*** Extracted information ***

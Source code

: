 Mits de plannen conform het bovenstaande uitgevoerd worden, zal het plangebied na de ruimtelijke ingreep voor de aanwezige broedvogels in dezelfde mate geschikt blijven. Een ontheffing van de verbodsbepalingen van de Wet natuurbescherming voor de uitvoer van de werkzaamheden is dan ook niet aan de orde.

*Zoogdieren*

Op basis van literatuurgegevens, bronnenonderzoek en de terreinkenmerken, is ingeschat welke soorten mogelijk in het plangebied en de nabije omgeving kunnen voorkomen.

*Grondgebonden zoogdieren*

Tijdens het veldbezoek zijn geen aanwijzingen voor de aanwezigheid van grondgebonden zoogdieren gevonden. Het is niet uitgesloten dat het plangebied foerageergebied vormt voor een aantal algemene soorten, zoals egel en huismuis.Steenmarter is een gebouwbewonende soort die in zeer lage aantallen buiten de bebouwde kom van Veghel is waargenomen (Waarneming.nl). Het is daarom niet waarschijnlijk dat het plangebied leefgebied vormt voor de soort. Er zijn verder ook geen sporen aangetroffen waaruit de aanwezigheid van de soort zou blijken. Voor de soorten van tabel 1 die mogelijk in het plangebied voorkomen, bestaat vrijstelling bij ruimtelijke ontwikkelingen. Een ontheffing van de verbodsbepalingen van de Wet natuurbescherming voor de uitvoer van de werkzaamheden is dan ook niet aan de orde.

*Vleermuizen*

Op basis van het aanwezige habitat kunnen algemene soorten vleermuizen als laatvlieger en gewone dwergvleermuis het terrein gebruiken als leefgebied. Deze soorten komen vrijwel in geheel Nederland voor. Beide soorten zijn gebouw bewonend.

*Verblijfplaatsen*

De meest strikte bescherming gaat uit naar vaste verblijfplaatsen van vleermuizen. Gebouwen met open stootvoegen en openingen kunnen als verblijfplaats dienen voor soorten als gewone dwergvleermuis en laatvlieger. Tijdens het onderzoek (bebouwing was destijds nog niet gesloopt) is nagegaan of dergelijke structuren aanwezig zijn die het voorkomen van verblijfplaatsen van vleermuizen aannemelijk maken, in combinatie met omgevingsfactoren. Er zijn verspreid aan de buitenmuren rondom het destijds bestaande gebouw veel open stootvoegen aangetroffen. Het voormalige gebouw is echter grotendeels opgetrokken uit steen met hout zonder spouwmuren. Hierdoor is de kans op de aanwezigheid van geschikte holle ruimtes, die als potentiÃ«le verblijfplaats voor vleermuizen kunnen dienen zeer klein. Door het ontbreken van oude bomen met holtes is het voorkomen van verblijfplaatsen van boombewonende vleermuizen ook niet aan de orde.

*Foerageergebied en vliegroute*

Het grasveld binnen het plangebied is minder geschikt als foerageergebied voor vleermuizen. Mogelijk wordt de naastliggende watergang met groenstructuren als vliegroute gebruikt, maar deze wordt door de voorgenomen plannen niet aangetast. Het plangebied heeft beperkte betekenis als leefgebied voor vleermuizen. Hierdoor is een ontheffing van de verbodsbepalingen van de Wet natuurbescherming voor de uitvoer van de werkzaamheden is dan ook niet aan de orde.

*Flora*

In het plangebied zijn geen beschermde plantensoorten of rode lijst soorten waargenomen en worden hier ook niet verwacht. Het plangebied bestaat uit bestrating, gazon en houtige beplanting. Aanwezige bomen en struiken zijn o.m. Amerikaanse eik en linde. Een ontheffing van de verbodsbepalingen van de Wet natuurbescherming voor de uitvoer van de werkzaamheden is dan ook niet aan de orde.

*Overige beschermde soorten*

***

### Exercise directions:
Go through the data above and find the lines with the word "laatvlieger". Copy each of those lines.

### Response:
Op basis van het aanwezige habitat kunnen algemene soorten vleermuizen als laatvlieger en gewone dwergvleermuis het terrein gebruiken als leefgebied. Deze soorten komen vrijwel in geheel Nederland voor. Beide soorten zijn gebouw bewonend.
De meest strikte bescherming gaat uit naar vaste verblijfplaatsen van vleermuizen. Gebouwen met open stootvoegen en openingen kunnen als verblijfplaats dienen voor soorten als gewone dwergvleermuis en laatvlieger. Tijdens het onderzoek (bebouwing was destijds nog niet gesloopt) is nagegaan of dergelijke structuren aanwezig zijn die het voorkomen van verblijfplaatsen van vleermuizen aannemelijk maken, in combinatie met omgevingsfactoren. Er zijn verspreid aan de buitenmuren rondom het destijds bestaande gebouw veel open stootvoegen aangetroffen. Het voormalige gebouw is echter grotendeels opgetrokken uit steen met hout zonder spouwmuren. Hierdoor is de kans op de aanwezigheid van geschikte holle ruimtes, die als potentiÃ«le verblijfplaats voor vleermuizen kunnen dienen zeer klein. Door het ontbreken van oude bomen met holtes is het voorkomen van verblijfplaatsen van boombewonende vleermuizen ook niet aan de orde.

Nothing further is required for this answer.